> **ACTIVITY**: All of the lines below should be copied word for word.

*** Opening RECORDED DATA ***

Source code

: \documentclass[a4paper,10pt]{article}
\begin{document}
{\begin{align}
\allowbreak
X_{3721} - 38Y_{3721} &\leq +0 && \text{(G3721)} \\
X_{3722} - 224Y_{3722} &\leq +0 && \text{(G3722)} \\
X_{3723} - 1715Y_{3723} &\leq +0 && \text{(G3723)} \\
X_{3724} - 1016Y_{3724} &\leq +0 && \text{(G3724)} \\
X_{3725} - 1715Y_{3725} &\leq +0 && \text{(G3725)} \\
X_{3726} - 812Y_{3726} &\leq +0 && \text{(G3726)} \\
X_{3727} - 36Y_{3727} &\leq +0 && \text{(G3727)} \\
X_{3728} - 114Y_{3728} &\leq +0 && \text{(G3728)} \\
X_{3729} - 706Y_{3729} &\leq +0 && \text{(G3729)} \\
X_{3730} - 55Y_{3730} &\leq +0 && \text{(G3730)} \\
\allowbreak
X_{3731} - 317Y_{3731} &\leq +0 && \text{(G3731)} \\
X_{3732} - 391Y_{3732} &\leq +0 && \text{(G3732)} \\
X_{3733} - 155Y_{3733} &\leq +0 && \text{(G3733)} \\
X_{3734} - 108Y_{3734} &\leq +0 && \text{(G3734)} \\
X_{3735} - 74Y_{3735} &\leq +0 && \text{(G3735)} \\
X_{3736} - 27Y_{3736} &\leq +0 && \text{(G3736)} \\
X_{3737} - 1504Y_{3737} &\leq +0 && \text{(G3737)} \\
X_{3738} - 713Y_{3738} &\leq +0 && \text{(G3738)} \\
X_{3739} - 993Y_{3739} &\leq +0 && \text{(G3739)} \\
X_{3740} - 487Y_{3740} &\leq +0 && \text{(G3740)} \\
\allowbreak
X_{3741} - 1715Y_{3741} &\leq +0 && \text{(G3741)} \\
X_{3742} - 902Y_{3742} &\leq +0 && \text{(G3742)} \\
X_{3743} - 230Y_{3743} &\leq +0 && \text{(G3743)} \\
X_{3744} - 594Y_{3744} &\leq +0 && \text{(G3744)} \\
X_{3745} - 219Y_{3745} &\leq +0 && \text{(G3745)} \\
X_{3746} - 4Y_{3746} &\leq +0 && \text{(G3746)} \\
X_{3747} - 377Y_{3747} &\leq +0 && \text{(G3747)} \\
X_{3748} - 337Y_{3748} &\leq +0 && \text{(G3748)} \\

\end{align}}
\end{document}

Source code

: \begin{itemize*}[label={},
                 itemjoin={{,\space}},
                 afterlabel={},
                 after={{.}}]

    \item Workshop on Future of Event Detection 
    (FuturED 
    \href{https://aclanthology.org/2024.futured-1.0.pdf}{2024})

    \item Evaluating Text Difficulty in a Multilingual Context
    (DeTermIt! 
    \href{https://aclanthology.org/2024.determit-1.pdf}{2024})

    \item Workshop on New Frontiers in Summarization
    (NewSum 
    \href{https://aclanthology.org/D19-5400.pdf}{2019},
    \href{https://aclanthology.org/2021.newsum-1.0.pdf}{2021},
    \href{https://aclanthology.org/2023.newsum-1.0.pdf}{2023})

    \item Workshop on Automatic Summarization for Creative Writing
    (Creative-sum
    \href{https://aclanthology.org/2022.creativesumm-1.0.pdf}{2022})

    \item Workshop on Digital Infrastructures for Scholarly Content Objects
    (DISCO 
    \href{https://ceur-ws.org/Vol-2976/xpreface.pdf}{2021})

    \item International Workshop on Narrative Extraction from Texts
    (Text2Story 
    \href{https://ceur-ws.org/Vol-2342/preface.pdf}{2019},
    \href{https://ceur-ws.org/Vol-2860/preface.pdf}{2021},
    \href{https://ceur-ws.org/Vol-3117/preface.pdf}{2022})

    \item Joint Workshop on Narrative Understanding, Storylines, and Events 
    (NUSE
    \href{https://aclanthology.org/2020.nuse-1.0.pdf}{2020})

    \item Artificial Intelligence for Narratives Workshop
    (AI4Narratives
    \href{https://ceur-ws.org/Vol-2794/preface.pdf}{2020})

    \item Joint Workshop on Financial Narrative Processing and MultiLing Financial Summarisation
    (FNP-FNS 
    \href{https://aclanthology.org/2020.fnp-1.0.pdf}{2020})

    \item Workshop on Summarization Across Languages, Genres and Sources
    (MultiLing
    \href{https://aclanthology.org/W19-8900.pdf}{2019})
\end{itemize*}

*** Closing RECORDED DATA ***

> **PROBLEM SOLUTION**:
Source code

: \documentclass[a4paper,10pt]{article}
\begin{document}
{\begin{align}
\allowbreak
X_{3721} - 38Y_{3721} &\leq +0 && \text{(G3721)} \\
X_{3722} - 224Y_{3722} &\leq +0 && \text{(G3722)} \\
X_{3723} - 1715Y_{3723} &\leq +0 && \text{(G3723)} \\
X_{3724} - 1016Y_{3724} &\leq +0 && \text{(G3724)} \\
X_{3725} - 1715Y_{3725} &\leq +0 && \text{(G3725)} \\
X_{3726} - 812Y_{3726} &\leq +0 && \text{(G3726)} \\
X_{3727} - 36Y_{3727} &\leq +0 && \text{(G3727)} \\
X_{3728} - 114Y_{3728} &\leq +0 && \text{(G3728)} \\
X_{3729} - 706Y_{3729} &\leq +0 && \text{(G3729)} \\
X_{3730} - 55Y_{3730} &\leq +0 && \text{(G3730)} \\
\allowbreak
X_{3731} - 317Y_{3731} &\leq +0 && \text{(G3731)} \\
X_{3732} - 391Y_{3732} &\leq +0 && \text{(G3732)} \\
X_{3733} - 155Y_{3733} &\leq +0 && \text{(G3733)} \\
X_{3734} - 108Y_{3734} &\leq +0 && \text{(G3734)} \\
X_{3735} - 74Y_{3735} &\leq +0 && \text{(G3735)} \\
X_{3736} - 27Y_{3736} &\leq +0 && \text{(G3736)} \\
X_{3737} - 1504Y_{3737} &\leq +0 && \text{(G3737)} \\
X_{3738} - 713Y_{3738} &\leq +0 && \text{(G3738)} \\
X_{3739} - 993Y_{3739} &\leq +0 && \text{(G3739)} \\
X_{3740} - 487Y_{3740} &\leq +0 && \text{(G3740)} \\
\allowbreak
X_{3741} - 1715Y_{3741} &\leq +0 && \text{(G3741)} \\
X_{3742} - 902Y_{3742} &\leq +0 && \text{(G3742)} \\
X_{3743} - 230Y_{3743} &\leq +0 && \text{(G3743)} \\
X_{3744} - 594Y_{3744} &\leq +0 && \text{(G3744)} \\
X_{3745} - 219Y_{3745} &\leq +0 && \text{(G3745)} \\
X_{3746} - 4Y_{3746} &\leq +0 && \text{(G3746)} \\
X_{3747} - 377Y_{3747} &\leq +0 && \text{(G3747)} \\
X_{3748} - 337Y_{3748} &\leq +0 && \text{(G3748)} \\

\end{align}}
\end{document}

Source code

: \begin{itemize*}[label={},
                 itemjoin={{,\space}},
                 afterlabel={},
                 after={{.}}]

    \item Workshop on Future of Event Detection 
    (FuturED 
    \href{https://aclanthology.org/2024.futured-1.0.pdf}{2024})

    \item Evaluating Text Difficulty in a Multilingual Context
    (DeTermIt! 
    \href{https://aclanthology.org/2024.determit-1.pdf}{2024})

    \item Workshop on New Frontiers in Summarization
    (NewSum 
    \href{https://aclanthology.org/D19-5400.pdf}{2019},
    \href{https://aclanthology.org/2021.newsum-1.0.pdf}{2021},
    \href{https://aclanthology.org/2023.newsum-1.0.pdf}{2023})

    \item Workshop on Automatic Summarization for Creative Writing
    (Creative-sum
    \href{https://aclanthology.org/2022.creativesumm-1.0.pdf}{2022})

    \item Workshop on Digital Infrastructures for Scholarly Content Objects
    (DISCO 
    \href{https://ceur-ws.org/Vol-2976/xpreface.pdf}{2021})

    \item International Workshop on Narrative Extraction from Texts
    (Text2Story 
    \href{https://ceur-ws.org/Vol-2342/preface.pdf}{2019},
    \href{https://ceur-ws.org/Vol-2860/preface.pdf}{2021},
    \href{https://ceur-ws.org/Vol-3117/preface.pdf}{2022})

    \item Joint Workshop on Narrative Understanding, Storylines, and Events 
    (NUSE
    \href{https://aclanthology.org/2020.nuse-1.0.pdf}{2020})

    \item Artificial Intelligence for Narratives Workshop
    (AI4Narratives
    \href{https://ceur-ws.org/Vol-2794/preface.pdf}{2020})

    \item Joint Workshop on Financial Narrative Processing and MultiLing Financial Summarisation
    (FNP-FNS 
    \href{https://aclanthology.org/2020.fnp-1.0.pdf}{2020})

    \item Workshop on Summarization Across Languages, Genres and Sources
    (MultiLing
    \href{https://aclanthology.org/W19-8900.pdf}{2019})
\end{itemize*}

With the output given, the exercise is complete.